▸ **Problem requirements**: Across the material below, count the lines that include the word "параметра" and give only that count.

▸ **Dataset**:
━━━━━━━━━━━━━━━━━━━━
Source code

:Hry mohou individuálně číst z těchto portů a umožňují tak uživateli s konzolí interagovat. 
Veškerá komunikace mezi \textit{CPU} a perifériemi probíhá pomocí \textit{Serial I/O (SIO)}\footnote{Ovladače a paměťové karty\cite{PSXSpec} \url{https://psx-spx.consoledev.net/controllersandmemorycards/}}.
━━━━━━━━━━━━━━━━━━━━
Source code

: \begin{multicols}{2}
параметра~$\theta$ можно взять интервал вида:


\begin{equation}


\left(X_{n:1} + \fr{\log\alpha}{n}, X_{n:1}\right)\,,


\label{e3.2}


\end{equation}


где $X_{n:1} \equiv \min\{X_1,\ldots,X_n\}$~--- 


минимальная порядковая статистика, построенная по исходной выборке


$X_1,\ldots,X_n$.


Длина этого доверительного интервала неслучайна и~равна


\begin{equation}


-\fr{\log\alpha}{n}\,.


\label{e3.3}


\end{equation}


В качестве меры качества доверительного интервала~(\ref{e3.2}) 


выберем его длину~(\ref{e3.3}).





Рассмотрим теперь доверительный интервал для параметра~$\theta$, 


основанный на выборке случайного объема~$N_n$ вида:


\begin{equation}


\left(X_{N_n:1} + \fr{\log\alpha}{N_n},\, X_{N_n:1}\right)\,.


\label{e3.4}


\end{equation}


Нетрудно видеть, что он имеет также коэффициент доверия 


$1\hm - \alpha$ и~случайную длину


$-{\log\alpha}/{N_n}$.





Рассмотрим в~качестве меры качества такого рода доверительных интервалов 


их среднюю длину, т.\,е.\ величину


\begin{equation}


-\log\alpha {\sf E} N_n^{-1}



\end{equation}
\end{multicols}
━━━━━━━━━━━━━━━━━━━━
▸ **Written response**: 2